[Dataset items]
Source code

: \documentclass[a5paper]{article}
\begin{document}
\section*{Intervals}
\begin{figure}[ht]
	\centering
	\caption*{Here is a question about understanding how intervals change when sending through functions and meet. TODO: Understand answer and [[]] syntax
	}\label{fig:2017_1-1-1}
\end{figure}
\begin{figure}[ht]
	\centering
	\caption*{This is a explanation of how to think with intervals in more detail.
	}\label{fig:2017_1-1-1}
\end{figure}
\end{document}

* * *

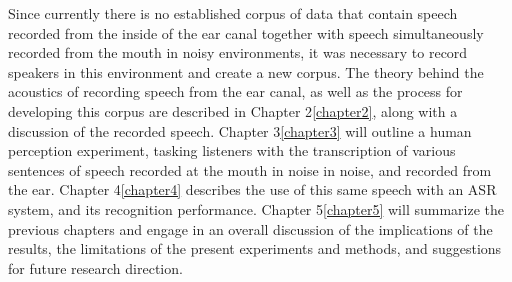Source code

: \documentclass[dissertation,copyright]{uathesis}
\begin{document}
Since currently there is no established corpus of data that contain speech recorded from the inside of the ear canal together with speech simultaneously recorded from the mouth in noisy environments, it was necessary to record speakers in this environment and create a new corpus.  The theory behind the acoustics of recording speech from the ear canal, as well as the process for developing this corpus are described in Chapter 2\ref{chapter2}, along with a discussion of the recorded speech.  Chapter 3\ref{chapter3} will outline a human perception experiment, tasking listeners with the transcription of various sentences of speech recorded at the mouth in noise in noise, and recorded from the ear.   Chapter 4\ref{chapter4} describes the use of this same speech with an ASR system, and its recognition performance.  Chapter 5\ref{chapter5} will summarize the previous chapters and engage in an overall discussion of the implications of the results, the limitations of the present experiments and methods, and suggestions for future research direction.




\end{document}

◆ **WHAT IS REQUIRED**
Say how many of the lines above include the word "with", giving the figure alone.

◆ **ANSWER BELOW**
2